SURABAYA : Penelitian terbaru mengungkap satu dari lima spesies reptil terancam punah, termasuk lebih dari setengah penyu dan buaya. Kehidupan makhluk berdarah dingin ini berada di ujung tanduk karena perubahan iklim Bumi yang semakin ekstrem.
Dilansir dari Science Alert, Selasa 3 Mei 2022, dalam jurnal Nature, para peneliti meriset 10.196 spesies reptil dan mengevaluasinya menggunakan kriteria dari Daftar Merah spesies terancam dari International Union for Conservation of Nature (IUCN).
Dalam penelitian itu, mereka menemukan setidaknya 1.829 (21 persen) spesies rentan, terancam punah, atau sangat terancam punah. Neil Cox, yang mengelola Unit Penilaian IUCN dan ikut memimpin penelitian menyebut ini sudah melebihi jumlah spesies yang terancam.
"Sekarang kita tahu ancaman yang dihadapi setiap spesies reptil, komunitas global dapat mengambil langkah berikutnya dan berinvestasi dalam membalikkan krisis keanekaragaman hayati yang kurang dihargai dan semakin parah," katanya.
Dia mengungkapkan buaya dan penyu ditemukan di antara spesies yang paling berisiko, dengan masing-masinya sekitar 58 persn dan 50 persen dari label kepunahan yang diperkirakan saat ini. Cox mengatakan ini juga tak lepas dari eksploitasi berlebihan dan perburuan. Buaya dibunuh untuk diambil dagingnya dan dianiaya karena masuk ke pemukiman warga.
Baca juga : Menikmati Blue Fire di Kawah Ijen Banyuwangi
Sementara penyu menjadi sasaran perdagangan hewan peliharaan dan dagingnya kerap digunakan sebagai bahan utama pengobatan tradisional. Spesies terkenal lainnya yang berisiko mengalami kepunahan adalah king cobra yang merupakan ular paling berbisa di dunia.
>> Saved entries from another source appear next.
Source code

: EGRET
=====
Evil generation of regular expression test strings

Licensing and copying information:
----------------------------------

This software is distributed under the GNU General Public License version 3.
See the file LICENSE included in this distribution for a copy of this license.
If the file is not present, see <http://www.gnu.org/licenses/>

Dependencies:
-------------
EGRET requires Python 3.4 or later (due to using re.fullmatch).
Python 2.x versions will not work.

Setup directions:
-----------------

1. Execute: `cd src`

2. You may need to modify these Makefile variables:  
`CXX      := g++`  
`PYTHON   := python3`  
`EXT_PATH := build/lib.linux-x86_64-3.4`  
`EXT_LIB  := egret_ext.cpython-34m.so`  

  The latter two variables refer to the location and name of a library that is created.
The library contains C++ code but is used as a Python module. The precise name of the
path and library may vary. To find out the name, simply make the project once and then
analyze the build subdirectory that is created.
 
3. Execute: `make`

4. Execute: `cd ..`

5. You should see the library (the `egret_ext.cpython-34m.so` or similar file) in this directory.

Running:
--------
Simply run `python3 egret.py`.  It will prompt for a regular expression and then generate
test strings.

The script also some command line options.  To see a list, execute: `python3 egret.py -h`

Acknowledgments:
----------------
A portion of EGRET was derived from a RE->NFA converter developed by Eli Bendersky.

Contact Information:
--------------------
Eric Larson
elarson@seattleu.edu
King cobra diklasifikasikan sebagai rentan dan menunjukkan ular yang satu ini sangat dekat dengan kepunahan.
Bruce Young, kepala zoologi di NatureServe, yang ikut memimpin penelitian, mengatakan reptil yang terancam sebagian besar ditemukan terkonsentrasi di Asia Tenggara, Afrika Barat, Madagaskar utara, Andes Utara, dan Karibia.
Perubahan iklim ditemukan menimbulkan ancaman langsung bagi sekitar 10 persen spesies reptil, meskipun para peneliti mengatakan kemungkinan itu terlalu rendah karena tidak memperhitungkan ancaman jangka panjang seperti kenaikan permukaan laut, atau bahaya tidak langsung yang didorong iklim dari hal-hal seperti penyakit.
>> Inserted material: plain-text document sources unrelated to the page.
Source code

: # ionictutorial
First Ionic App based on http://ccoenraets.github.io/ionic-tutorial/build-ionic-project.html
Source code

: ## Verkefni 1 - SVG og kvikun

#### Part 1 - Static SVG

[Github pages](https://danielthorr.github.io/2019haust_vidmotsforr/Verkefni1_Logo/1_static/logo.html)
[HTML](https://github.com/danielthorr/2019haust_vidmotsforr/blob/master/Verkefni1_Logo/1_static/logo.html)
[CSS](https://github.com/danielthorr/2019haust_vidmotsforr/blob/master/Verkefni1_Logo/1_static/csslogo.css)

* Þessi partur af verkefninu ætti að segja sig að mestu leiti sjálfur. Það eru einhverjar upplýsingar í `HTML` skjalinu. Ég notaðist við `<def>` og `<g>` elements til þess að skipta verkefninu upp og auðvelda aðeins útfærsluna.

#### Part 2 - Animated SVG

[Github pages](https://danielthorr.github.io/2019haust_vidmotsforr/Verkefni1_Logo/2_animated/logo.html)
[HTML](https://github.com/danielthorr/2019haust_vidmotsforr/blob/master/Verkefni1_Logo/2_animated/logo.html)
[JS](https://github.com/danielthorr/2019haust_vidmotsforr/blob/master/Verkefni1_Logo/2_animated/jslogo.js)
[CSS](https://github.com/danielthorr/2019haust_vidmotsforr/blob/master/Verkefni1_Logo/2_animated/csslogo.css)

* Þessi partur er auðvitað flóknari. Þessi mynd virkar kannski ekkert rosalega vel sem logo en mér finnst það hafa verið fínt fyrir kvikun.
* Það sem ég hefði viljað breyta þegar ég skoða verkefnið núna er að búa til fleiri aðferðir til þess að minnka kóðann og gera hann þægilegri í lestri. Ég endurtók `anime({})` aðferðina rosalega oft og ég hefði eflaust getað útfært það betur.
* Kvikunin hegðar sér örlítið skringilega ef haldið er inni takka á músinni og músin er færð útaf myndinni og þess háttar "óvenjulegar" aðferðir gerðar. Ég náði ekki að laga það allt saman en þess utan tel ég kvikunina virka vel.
Para peneliti pun terkejut menemukan konservasi yang ditujukan untuk mamalia, burung, dan amfibi juga bermanfaat bagi reptil, meskipun mereka menekankan penelitian tersebut menyoroti perlunya konservasi mendesak khusus untuk beberapa spesies.
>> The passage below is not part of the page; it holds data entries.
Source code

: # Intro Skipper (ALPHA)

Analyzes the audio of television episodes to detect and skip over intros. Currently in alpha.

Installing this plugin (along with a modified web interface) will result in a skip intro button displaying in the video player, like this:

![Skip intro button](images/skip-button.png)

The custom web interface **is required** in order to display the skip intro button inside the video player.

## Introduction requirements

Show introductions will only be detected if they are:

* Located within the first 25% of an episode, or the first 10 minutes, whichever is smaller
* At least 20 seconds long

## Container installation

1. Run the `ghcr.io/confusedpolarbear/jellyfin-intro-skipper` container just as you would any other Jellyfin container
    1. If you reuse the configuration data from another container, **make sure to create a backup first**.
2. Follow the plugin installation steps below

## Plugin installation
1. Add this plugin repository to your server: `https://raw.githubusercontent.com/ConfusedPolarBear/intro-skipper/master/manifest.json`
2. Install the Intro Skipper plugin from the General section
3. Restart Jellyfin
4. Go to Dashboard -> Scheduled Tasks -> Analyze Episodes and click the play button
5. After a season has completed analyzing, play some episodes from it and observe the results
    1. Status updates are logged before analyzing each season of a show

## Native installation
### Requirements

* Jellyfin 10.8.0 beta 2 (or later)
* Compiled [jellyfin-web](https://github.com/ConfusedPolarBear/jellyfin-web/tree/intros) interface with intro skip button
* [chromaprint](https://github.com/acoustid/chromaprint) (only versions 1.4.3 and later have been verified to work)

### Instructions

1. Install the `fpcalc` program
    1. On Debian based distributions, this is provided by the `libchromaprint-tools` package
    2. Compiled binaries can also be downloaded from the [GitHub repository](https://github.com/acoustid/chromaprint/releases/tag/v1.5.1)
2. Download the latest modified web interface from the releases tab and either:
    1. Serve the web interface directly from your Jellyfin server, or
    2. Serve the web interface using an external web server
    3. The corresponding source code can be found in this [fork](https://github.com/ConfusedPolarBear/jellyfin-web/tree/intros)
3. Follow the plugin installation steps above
Young mengatakan penilaian reptil, yang melibatkan ratusan ilmuwan dari seluruh dunia, membutuhkan waktu sekitar 15 tahun untuk diselesaikan karena kurangnya dana. Dia berharap penelitian dapat membantu memacu dunia internasional untuk menghentikan hilangnya keanekaragaman hayati.